The delivery of learning content to students — the exposition of lessons — is quickly changing and, in the long run, the change will be profound and for the good. Massachusetts is just starting to recognize the potential of online learning.
Massachusetts, although a hot bed of educational innovation in its universities, has been lagging other states at the secondary school level. Florida, for example, offers a complete virtual high school free to all residents and, for tuition, to non-residents. The 16 states of the Southern Regional Education Board have been collaborating to strengthen online learning options.

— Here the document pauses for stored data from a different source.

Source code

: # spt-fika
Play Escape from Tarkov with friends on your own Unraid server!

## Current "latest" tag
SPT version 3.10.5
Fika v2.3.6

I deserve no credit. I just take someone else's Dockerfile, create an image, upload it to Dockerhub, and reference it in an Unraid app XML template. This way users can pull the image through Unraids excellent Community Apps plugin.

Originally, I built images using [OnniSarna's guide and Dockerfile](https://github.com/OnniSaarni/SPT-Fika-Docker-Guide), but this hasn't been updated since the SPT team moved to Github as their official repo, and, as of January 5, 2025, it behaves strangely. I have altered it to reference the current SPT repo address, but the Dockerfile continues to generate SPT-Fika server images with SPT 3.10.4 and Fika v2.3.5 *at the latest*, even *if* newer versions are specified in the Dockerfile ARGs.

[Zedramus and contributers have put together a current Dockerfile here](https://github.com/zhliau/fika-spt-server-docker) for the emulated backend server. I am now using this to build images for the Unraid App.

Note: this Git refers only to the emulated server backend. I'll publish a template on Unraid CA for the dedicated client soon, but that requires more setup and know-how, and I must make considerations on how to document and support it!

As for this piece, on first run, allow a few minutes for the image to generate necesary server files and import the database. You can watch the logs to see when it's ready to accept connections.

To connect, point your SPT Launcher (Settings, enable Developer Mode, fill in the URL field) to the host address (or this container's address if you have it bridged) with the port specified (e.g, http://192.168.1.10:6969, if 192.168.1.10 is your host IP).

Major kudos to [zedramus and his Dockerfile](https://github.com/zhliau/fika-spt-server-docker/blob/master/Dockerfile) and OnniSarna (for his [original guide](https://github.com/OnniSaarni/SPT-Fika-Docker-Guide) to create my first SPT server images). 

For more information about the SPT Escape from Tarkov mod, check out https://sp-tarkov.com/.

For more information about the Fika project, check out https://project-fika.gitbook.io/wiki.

Last year, the town of Greenfield proposed a virtual high school, partnering with a national online learning vendor, K12. Students from across the state would have been able to enroll through the school choice program. The Commissioner of Elementary Secondary Education vetoed the arrangement, in part out of concern for the fiscal impact on sending districts — the home school district of a student choosing to enroll would have had to pay Greenfield $5,000 per year — but also out discomfort with a virtual model.
The legislature responded by inserting into Section 8 of the Education Reform act language explicitly allowing school districts to create virtual schools through the ‘innovation school’ process — a new process intended to allow school districts broad flexibility in program design in consultation with teachers and the community.
I was pleased to serve on an advisory group created by the Commissioner of Elementary and Secondary Education to assist him in developing regulations to cover virtual innovation schools. The Department ran a good consultative process and has produced reasonable draft regulations.
The regulations are going through a public comment period now. The most important remaining concern about the regulations is the extent to which they circumscribe enrollment — a child may enroll in a virtual high school only with the consent of the district running the school, the student’s home district and his or her family. In my view, enrollment should require the consent only of the receiving district and the family. The school choice cost level of $5,000 is well below the per student cost in most districts (well under half of the state average expenditure per pupil which in 2009 was $13,055). With the low $5,000 ceiling, a virtual school will have limited incentive to enroll out-of-district students — in their current incarnations, virtual schools continue to involve a large amount of teacher time and are not radically less expensive per student than traditional schools.
The obvious advantage of virtual schooling is that kids can learn on their own time — they can work, play sports at a high level or weather health issues — while continuing to learn. But the greatest advantage of virtual schooling may be that kids can learn at their own pace. Our industrial model of schooling moves kids at more or less the same pace through 13 years of elementary and secondary study. One can only differentiate instruction to a limited degree if the content is being delivered by a teacher to a room full of kids. But if the content is being delivered online and the teacher is coaching and facilitating, then kids functioning in the same peer group can be learning at different levels.
Compared to Florida’s state-wide initiative, our proposed approach is extremely cautious and conservative. I believe we need to open the door wider for experimentation with virtual learning. It will allow students with special talents to move forward faster and keep students with special needs enrolled and engaged. In the long run, highly-differentiated virtual learning will help every child come closer to realizing their potential and yield a more competitive workforce.
Here is a great link that some one sent me in response to the newspaper version of this post:
Saving Schools and Empowering Parents through Virtual Education
Check out a nice news piece from NPR about information retention from online reading: http://www.wbur.org/npr/127370598 (the piece references a book that, admittedly, I have not read).
As a teacher, someone who posts online content and someone who has taken several online classes, I have to say that this is a red herring. Online coursework can be a nice supplement to what goes on in the classroom, but I don’t see it working as a viable alternative to real-time in-class learning (and this belief has been echoed by several of my colleagues in the field who have taught courses in VES–or “Virtual Education Space”–which is used by rural districts, primarily).
Online courses are not as rigorous because there is no way to gauge a students’ comprehension at the point of learning and press them to truly understand a concept. Furthermore, successful online learning relies upon a level of motivation and diligence in today’s youth that (unfortunately) I don’t see. I think that this is lost on thoughtful adults who browse the internet conscientiously and thoroughly (I suspect we learned that skill using actual books).
Finally, I don’t see kids really “biting” into this concept. When I ask them to access online material in my course, or ask them to post a comment, groans are audible. Almost unanimously my students would prefer authentic in-person discussion to online discourse.
Let’s experiment, but I have serious doubts about the potential here.
The NPR piece makes sense — online reading does tend to involve more interruptions and distraction and less deep thought. I would also agree that personal contact plays an essential role in learning — for validation and motivation, if not necessarily delivery of content.
But I think we are only beginning to scratch the surface of how to deliver ideas online — just putting a book online isn’t what we want to do. People are creating online peer groups, interaction with tutors online, multi-media interactive lessons (e.g. to experiment with math concepts), etc. How we put all these tools together is a question for the next couple of centuries. Print media have evolved enormously over the past few centuries — the text book of today bears little resemblance to the early books. The early books were entirely linear, mimicking speech but on a page (“Once upon a time . . .”). Today’s text books have boxes, exercises, illustrations, etc. In the same way, early online learning is mimicking books and not always well, but it will be very different very soon.